What is required: What is needed here is each entry reproduced exactly, without its pictures.

(Rendered images with source text)
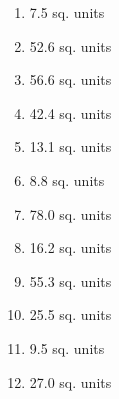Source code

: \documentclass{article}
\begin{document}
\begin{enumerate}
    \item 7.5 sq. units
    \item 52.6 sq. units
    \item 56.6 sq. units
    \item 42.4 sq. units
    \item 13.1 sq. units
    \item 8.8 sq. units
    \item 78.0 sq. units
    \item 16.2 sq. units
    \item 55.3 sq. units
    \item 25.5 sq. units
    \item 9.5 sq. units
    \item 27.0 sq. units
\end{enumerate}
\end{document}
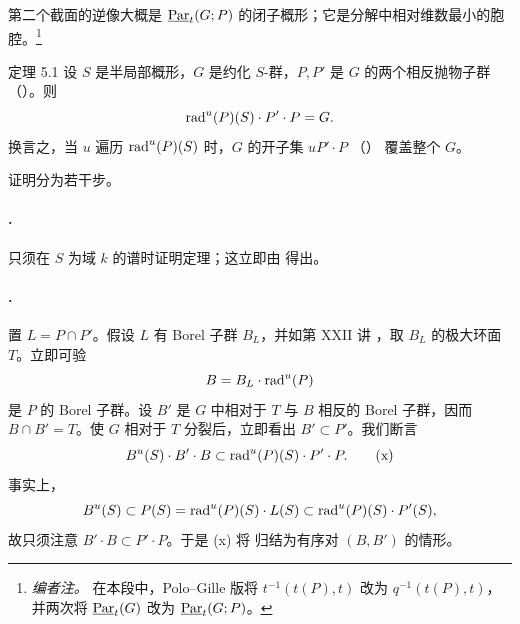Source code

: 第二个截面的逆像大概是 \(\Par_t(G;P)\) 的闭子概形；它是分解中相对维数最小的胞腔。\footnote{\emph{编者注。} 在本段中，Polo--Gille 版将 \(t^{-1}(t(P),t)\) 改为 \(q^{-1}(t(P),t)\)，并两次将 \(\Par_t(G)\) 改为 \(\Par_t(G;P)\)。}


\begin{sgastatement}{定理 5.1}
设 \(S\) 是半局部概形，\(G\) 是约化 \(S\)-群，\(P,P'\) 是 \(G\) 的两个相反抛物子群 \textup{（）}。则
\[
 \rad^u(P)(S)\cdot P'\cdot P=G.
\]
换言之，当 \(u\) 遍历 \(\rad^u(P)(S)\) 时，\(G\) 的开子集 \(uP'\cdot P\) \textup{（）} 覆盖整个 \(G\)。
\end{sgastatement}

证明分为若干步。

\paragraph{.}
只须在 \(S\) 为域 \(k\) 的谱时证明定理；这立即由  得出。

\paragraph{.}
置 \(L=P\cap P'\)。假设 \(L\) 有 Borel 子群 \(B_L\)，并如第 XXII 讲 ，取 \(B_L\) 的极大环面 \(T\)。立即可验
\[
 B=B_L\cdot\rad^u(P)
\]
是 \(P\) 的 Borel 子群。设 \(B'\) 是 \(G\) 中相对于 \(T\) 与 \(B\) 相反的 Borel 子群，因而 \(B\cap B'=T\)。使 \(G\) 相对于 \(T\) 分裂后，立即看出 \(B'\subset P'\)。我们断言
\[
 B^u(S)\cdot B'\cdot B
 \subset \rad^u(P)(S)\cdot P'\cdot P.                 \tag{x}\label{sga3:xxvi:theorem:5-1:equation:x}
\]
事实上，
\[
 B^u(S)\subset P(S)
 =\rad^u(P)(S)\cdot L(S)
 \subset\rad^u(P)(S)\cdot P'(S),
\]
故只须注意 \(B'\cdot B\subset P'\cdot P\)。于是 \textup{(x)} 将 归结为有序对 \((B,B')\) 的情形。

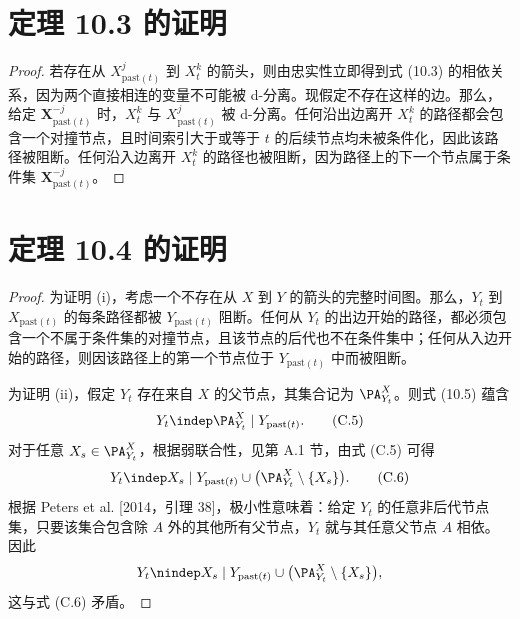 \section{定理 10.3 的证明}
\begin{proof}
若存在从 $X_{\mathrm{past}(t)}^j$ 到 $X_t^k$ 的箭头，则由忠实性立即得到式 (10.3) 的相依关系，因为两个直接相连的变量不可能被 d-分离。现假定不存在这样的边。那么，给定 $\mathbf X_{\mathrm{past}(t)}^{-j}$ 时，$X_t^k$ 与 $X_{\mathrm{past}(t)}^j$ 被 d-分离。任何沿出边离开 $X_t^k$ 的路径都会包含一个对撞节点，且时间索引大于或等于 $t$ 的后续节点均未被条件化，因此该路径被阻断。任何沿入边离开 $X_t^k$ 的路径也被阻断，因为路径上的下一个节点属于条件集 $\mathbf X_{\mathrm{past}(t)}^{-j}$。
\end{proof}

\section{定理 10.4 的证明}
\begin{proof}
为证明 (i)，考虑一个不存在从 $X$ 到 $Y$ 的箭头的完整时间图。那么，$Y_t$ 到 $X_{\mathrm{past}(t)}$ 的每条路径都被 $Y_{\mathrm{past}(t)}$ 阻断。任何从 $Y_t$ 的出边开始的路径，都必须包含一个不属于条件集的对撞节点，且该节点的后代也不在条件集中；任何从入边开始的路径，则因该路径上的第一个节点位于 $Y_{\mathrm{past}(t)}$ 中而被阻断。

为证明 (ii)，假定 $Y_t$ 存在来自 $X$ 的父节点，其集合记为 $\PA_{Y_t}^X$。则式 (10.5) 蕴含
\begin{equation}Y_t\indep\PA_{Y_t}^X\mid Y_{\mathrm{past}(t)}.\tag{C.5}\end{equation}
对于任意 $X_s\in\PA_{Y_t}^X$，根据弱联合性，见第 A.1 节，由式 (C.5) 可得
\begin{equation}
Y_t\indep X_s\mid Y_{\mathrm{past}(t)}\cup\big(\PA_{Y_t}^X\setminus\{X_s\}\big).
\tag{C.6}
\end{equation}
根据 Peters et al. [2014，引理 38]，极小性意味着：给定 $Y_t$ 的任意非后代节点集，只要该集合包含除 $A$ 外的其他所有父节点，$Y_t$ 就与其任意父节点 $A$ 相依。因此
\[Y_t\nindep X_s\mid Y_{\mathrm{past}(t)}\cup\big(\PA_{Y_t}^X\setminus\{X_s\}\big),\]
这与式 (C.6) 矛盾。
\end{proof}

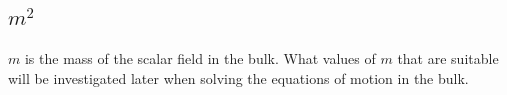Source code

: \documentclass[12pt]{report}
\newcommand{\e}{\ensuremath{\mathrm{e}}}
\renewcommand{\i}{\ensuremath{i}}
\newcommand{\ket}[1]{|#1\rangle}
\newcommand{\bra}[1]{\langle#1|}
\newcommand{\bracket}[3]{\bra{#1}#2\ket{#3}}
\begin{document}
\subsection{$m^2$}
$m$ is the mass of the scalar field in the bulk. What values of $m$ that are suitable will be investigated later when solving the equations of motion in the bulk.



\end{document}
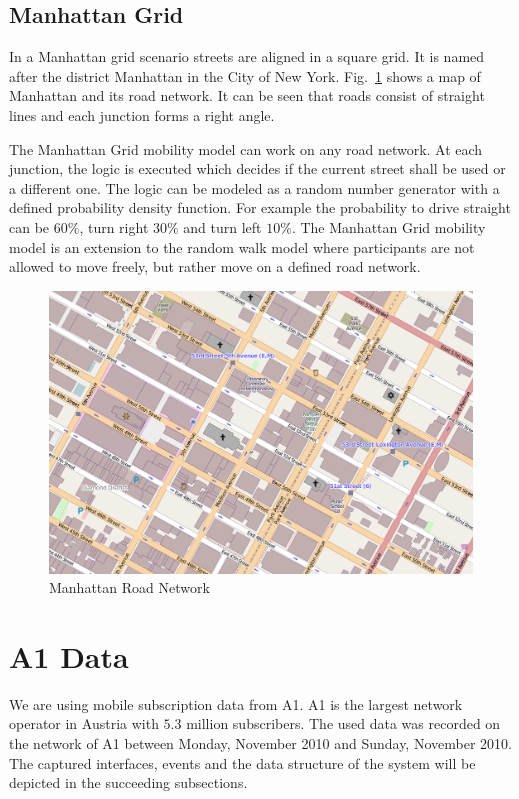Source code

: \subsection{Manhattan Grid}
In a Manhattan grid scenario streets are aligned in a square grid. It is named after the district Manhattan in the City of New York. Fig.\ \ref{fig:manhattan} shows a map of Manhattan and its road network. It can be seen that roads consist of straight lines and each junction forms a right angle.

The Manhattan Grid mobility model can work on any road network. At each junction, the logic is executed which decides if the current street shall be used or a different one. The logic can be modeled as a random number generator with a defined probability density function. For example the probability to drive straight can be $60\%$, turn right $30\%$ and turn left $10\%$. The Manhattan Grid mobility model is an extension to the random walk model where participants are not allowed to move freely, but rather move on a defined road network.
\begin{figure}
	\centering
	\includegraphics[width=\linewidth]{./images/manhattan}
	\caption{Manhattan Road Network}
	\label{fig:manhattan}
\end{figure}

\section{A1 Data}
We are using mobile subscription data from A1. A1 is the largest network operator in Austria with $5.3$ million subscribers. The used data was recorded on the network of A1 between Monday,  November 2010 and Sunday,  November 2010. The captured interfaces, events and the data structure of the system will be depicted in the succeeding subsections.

Written answer:
Source code

: \documentclass{article}
\begin{document}
\begin{enumerate}
    \item 7.5 sq. units
    \item 52.6 sq. units
    \item 56.6 sq. units
    \item 42.4 sq. units
    \item 13.1 sq. units
    \item 8.8 sq. units
    \item 78.0 sq. units
    \item 16.2 sq. units
    \item 55.3 sq. units
    \item 25.5 sq. units
    \item 9.5 sq. units
    \item 27.0 sq. units
\end{enumerate}
\end{document}
Source code

: 第二个截面的逆像大概是 \(\Par_t(G;P)\) 的闭子概形；它是分解中相对维数最小的胞腔。\footnote{\emph{编者注。} 在本段中，Polo--Gille 版将 \(t^{-1}(t(P),t)\) 改为 \(q^{-1}(t(P),t)\)，并两次将 \(\Par_t(G)\) 改为 \(\Par_t(G;P)\)。}


\begin{sgastatement}{定理 5.1}
设 \(S\) 是半局部概形，\(G\) 是约化 \(S\)-群，\(P,P'\) 是 \(G\) 的两个相反抛物子群 \textup{（）}。则
\[
 \rad^u(P)(S)\cdot P'\cdot P=G.
\]
换言之，当 \(u\) 遍历 \(\rad^u(P)(S)\) 时，\(G\) 的开子集 \(uP'\cdot P\) \textup{（）} 覆盖整个 \(G\)。
\end{sgastatement}

证明分为若干步。

\paragraph{.}
只须在 \(S\) 为域 \(k\) 的谱时证明定理；这立即由  得出。

\paragraph{.}
置 \(L=P\cap P'\)。假设 \(L\) 有 Borel 子群 \(B_L\)，并如第 XXII 讲 ，取 \(B_L\) 的极大环面 \(T\)。立即可验
\[
 B=B_L\cdot\rad^u(P)
\]
是 \(P\) 的 Borel 子群。设 \(B'\) 是 \(G\) 中相对于 \(T\) 与 \(B\) 相反的 Borel 子群，因而 \(B\cap B'=T\)。使 \(G\) 相对于 \(T\) 分裂后，立即看出 \(B'\subset P'\)。我们断言
\[
 B^u(S)\cdot B'\cdot B
 \subset \rad^u(P)(S)\cdot P'\cdot P.                 \tag{x}\label{sga3:xxvi:theorem:5-1:equation:x}
\]
事实上，
\[
 B^u(S)\subset P(S)
 =\rad^u(P)(S)\cdot L(S)
 \subset\rad^u(P)(S)\cdot P'(S),
\]
故只须注意 \(B'\cdot B\subset P'\cdot P\)。于是 \textup{(x)} 将 归结为有序对 \((B,B')\) 的情形。

 \section{定理 10.3 的证明}
\begin{proof}
若存在从 $X_{\mathrm{past}(t)}^j$ 到 $X_t^k$ 的箭头，则由忠实性立即得到式 (10.3) 的相依关系，因为两个直接相连的变量不可能被 d-分离。现假定不存在这样的边。那么，给定 $\mathbf X_{\mathrm{past}(t)}^{-j}$ 时，$X_t^k$ 与 $X_{\mathrm{past}(t)}^j$ 被 d-分离。任何沿出边离开 $X_t^k$ 的路径都会包含一个对撞节点，且时间索引大于或等于 $t$ 的后续节点均未被条件化，因此该路径被阻断。任何沿入边离开 $X_t^k$ 的路径也被阻断，因为路径上的下一个节点属于条件集 $\mathbf X_{\mathrm{past}(t)}^{-j}$。
\end{proof}

\section{定理 10.4 的证明}
\begin{proof}
为证明 (i)，考虑一个不存在从 $X$ 到 $Y$ 的箭头的完整时间图。那么，$Y_t$ 到 $X_{\mathrm{past}(t)}$ 的每条路径都被 $Y_{\mathrm{past}(t)}$ 阻断。任何从 $Y_t$ 的出边开始的路径，都必须包含一个不属于条件集的对撞节点，且该节点的后代也不在条件集中；任何从入边开始的路径，则因该路径上的第一个节点位于 $Y_{\mathrm{past}(t)}$ 中而被阻断。

为证明 (ii)，假定 $Y_t$ 存在来自 $X$ 的父节点，其集合记为 $\PA_{Y_t}^X$。则式 (10.5) 蕴含
\begin{equation}Y_t\indep\PA_{Y_t}^X\mid Y_{\mathrm{past}(t)}.\tag{C.5}\end{equation}
对于任意 $X_s\in\PA_{Y_t}^X$，根据弱联合性，见第 A.1 节，由式 (C.5) 可得
\begin{equation}
Y_t\indep X_s\mid Y_{\mathrm{past}(t)}\cup\big(\PA_{Y_t}^X\setminus\{X_s\}\big).
\tag{C.6}
\end{equation}
根据 Peters et al. [2014，引理 38]，极小性意味着：给定 $Y_t$ 的任意非后代节点集，只要该集合包含除 $A$ 外的其他所有父节点，$Y_t$ 就与其任意父节点 $A$ 相依。因此
\[Y_t\nindep X_s\mid Y_{\mathrm{past}(t)}\cup\big(\PA_{Y_t}^X\setminus\{X_s\}\big),\]
这与式 (C.6) 矛盾。
\end{proof}

Source code

: \documentclass[12pt]{report}
\newcommand{\e}{\ensuremath{\mathrm{e}}}
\renewcommand{\i}{\ensuremath{i}}
\newcommand{\ket}[1]{|#1\rangle}
\newcommand{\bra}[1]{\langle#1|}
\newcommand{\bracket}[3]{\bra{#1}#2\ket{#3}}
\begin{document}
\subsection{$m^2$}
$m$ is the mass of the scalar field in the bulk. What values of $m$ that are suitable will be investigated later when solving the equations of motion in the bulk.



\end{document}
Source code

: \subsection{Manhattan Grid}
In a Manhattan grid scenario streets are aligned in a square grid. It is named after the district Manhattan in the City of New York. Fig.\ \ref{fig:manhattan} shows a map of Manhattan and its road network. It can be seen that roads consist of straight lines and each junction forms a right angle.

The Manhattan Grid mobility model can work on any road network. At each junction, the logic is executed which decides if the current street shall be used or a different one. The logic can be modeled as a random number generator with a defined probability density function. For example the probability to drive straight can be $60\%$, turn right $30\%$ and turn left $10\%$. The Manhattan Grid mobility model is an extension to the random walk model where participants are not allowed to move freely, but rather move on a defined road network.
\begin{figure}
	\centering
	\includegraphics[width=\linewidth]{./images/manhattan}
	\caption{Manhattan Road Network}
	\label{fig:manhattan}
\end{figure}

\section{A1 Data}
We are using mobile subscription data from A1. A1 is the largest network operator in Austria with $5.3$ million subscribers. The used data was recorded on the network of A1 between Monday,  November 2010 and Sunday,  November 2010. The captured interfaces, events and the data structure of the system will be depicted in the succeeding subsections.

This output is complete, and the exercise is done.